ALFIE the spaniel was sick as a dog after swallowing a toy pup.

Yes, that's right. Almost a full page in a national "newspaper" was devoted to the fact that a dog had swallowed a plastic toy. Now, I know that the Sun is not renowned for its in-depth coverage of topical issues, I know that it only requires a reading age of 3.5 weeks, or whatever it is, but seriously, how slow does a news day does it have to be for a dog's not-particularly-unusual eating habits to make the headlines? Yes, I know it makes for a nice headline, but so what? If they had a photograph of it, would they actually lead with 'Bear Shits in the Woods'? If I send them a video of myself pressing a shirt next week, will they run it with the caption 'Iron Man'?

I'm starting a new quest to find the most inane story I can in a national newspaper (I'm not yet sure whether to count The Metro, which, incidentally, also reported on Alfie's tragic mishap)

Thursday, 7 May 2009

The worst thing about illegal drugs it that they're illegal

No, seriously... According to this article, Portugal decriminalised all drugs about 8 years ago (how I didn't know this, I have no idea) and the results have been exactly what you would expect... less drug-related crime, fewer drug related deaths, more drug addicts seeking treatment and even reduced HIV infection rates:
"Judging by every meric, decriminalization in Portugal has been a resounding success," says Glenn Greenwald, an attorney, author and fluent Portuguese speaker, who conducted the research. "It has enabled the Portuguese government to manage and control the drug problem far better than virtually every other Western country does."
Ok, so the Cato Institute might not exactly be the most unbiased source in the world on this topic, but the fact is that this is exactly what you would expect. Most of the problems related to illegal drugs can be traced back to the fact that they are illegal. I mean, if Ben Elton can figure it out, how difficult can it be?

Unfortunately, I can't see the Tory government that we're pretty much destined to have in the next couple of years following in the Portugese footsteps.

Friday, 1 May 2009

Young Person's Railcard Oyster Discount

This should probably be my facebook status or something, rather than an entire blog post, but I was astounded to discover this week that it is possible to get a discount on (at least.. I haven't bothered to look up the details) off-peak day travelcards on Oyster with a young person's railcard. I have so far saved about £3 since I found this out less than three days ago. Ok, so it's not a massive amount of money, but it's certainly non-trivial. In order to get this discount, all you do is go into the ticket office of any Tube station with both cards, and they'll do it for you (the Oyster card has to be registered, but that's probably a good thing to do anyway).
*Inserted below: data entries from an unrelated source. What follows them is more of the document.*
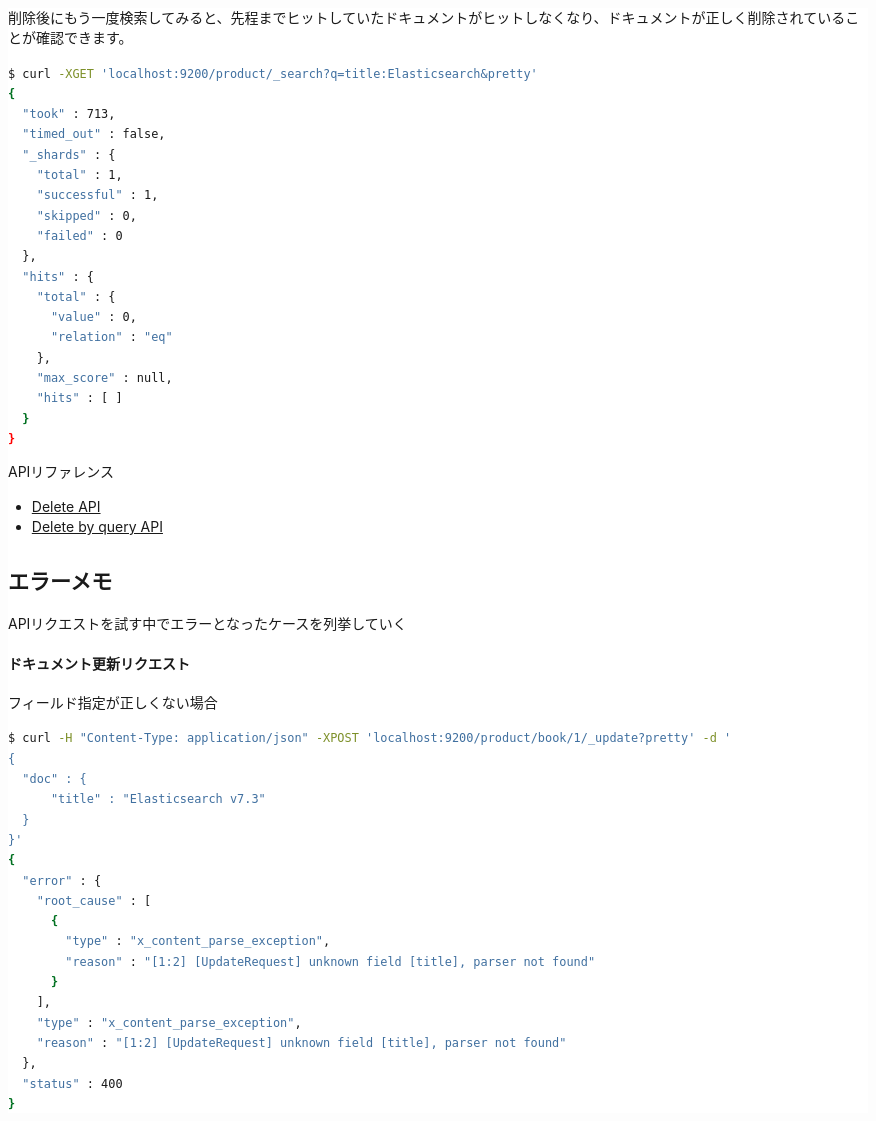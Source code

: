 削除後にもう一度検索してみると、先程までヒットしていたドキュメントがヒットしなくなり、ドキュメントが正しく削除されていることが確認できます。

```sh
$ curl -XGET 'localhost:9200/product/_search?q=title:Elasticsearch&pretty'
{
  "took" : 713,
  "timed_out" : false,
  "_shards" : {
    "total" : 1,
    "successful" : 1,
    "skipped" : 0,
    "failed" : 0
  },
  "hits" : {
    "total" : {
      "value" : 0,
      "relation" : "eq"
    },
    "max_score" : null,
    "hits" : [ ]
  }
}
```

APIリファレンス

- [Delete API](https://www.elastic.co/guide/en/elasticsearch/reference/current/docs-delete.html)
- [Delete by query API](https://www.elastic.co/guide/en/elasticsearch/reference/current/docs-delete-by-query.html)

## エラーメモ

APIリクエストを試す中でエラーとなったケースを列挙していく

#### ドキュメント更新リクエスト

フィールド指定が正しくない場合

```sh
$ curl -H "Content-Type: application/json" -XPOST 'localhost:9200/product/book/1/_update?pretty' -d '
{
  "doc" : {
      "title" : "Elasticsearch v7.3"
  }
}'
{
  "error" : {
    "root_cause" : [
      {
        "type" : "x_content_parse_exception",
        "reason" : "[1:2] [UpdateRequest] unknown field [title], parser not found"
      }
    ],
    "type" : "x_content_parse_exception",
    "reason" : "[1:2] [UpdateRequest] unknown field [title], parser not found"
  },
  "status" : 400
}
```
Anyway, the reason I'm writing this as a blog post is because it made me think: what the Hell is the student union doing? Does everyone else in the world already know this, in which case how come I'm the last to find out? If not, why on Earth is QMSU (and the NUS, for that matter) not shouting it from the rooftops? This could be saving a lot of students fairly significant sums of money, and most of them (ok... some unacceptably high percentage of them) have no idea about it. Seriously, this is probably the one useful thing the student union could have done for me in my time at QMUL (apart from my Topshop discount...), and they haven't. What are these people there for?